→ **Dataset**
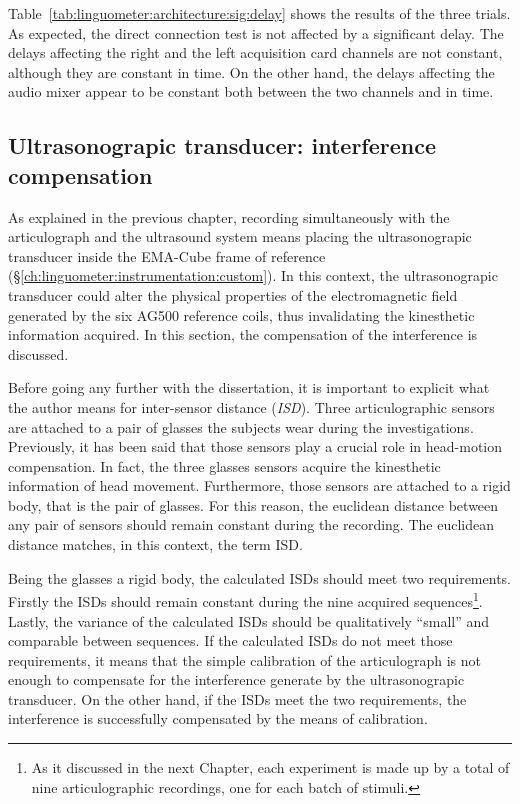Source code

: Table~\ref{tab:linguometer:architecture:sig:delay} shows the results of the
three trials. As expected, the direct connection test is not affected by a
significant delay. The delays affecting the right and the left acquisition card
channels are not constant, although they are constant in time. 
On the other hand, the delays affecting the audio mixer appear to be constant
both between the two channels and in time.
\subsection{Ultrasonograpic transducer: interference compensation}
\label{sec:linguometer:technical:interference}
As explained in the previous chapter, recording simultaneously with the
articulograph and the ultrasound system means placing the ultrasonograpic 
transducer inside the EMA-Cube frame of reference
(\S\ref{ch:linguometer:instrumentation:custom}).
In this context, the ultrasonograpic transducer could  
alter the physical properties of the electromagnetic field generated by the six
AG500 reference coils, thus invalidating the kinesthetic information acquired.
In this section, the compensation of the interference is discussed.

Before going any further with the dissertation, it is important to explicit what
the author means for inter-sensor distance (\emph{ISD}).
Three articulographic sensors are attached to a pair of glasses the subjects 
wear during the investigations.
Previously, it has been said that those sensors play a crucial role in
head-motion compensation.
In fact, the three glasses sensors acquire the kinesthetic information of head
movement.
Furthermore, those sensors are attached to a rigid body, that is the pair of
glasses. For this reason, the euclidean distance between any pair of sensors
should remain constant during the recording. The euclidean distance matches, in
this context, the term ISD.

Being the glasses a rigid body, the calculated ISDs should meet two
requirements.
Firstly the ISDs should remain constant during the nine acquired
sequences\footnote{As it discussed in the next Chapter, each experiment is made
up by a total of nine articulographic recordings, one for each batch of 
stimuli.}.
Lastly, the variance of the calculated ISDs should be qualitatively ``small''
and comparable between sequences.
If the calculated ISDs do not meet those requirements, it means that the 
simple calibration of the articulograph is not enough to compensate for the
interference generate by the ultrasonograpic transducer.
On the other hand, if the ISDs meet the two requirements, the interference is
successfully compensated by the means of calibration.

...

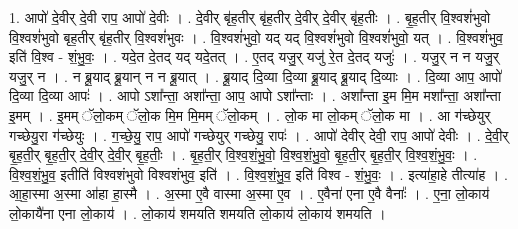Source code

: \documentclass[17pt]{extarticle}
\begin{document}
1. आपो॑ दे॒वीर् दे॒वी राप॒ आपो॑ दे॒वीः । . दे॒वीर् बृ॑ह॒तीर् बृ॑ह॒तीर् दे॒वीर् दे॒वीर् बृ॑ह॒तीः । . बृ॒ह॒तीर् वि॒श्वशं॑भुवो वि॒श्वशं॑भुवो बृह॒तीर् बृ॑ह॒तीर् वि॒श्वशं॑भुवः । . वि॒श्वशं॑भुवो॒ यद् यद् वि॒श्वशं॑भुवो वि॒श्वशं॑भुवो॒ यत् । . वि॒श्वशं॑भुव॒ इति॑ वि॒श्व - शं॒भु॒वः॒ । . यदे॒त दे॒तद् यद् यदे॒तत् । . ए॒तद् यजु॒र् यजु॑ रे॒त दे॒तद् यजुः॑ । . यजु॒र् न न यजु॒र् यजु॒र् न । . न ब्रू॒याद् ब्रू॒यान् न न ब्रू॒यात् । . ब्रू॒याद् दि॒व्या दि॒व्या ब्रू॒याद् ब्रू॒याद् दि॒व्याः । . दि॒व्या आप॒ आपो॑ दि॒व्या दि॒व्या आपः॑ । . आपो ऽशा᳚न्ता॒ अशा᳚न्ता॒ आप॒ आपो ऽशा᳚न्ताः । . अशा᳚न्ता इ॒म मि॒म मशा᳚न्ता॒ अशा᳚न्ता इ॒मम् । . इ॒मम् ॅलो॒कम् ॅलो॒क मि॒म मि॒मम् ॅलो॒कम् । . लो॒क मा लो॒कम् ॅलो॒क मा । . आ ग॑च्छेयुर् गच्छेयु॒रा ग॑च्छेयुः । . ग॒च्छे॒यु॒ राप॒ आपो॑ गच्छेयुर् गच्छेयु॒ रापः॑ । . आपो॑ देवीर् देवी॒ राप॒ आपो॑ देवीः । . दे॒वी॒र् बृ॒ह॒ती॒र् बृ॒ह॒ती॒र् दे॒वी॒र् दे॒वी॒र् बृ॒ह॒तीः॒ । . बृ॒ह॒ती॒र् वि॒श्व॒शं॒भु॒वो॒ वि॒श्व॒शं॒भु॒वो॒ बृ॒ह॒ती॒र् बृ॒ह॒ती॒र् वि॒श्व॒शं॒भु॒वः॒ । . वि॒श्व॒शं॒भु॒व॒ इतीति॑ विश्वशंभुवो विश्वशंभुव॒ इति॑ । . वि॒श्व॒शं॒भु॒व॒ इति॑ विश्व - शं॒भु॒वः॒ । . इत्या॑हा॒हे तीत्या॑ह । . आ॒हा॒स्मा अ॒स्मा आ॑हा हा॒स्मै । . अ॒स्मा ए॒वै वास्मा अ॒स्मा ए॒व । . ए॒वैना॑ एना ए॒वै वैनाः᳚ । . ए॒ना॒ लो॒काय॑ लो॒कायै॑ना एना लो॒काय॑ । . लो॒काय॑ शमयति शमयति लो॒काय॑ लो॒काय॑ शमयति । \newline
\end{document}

→ **Directions**
Extract every line containing the string "with" from the material.

→ **Finished task**
As explained in the previous chapter, recording simultaneously with the
Before going any further with the dissertation, it is important to explicit what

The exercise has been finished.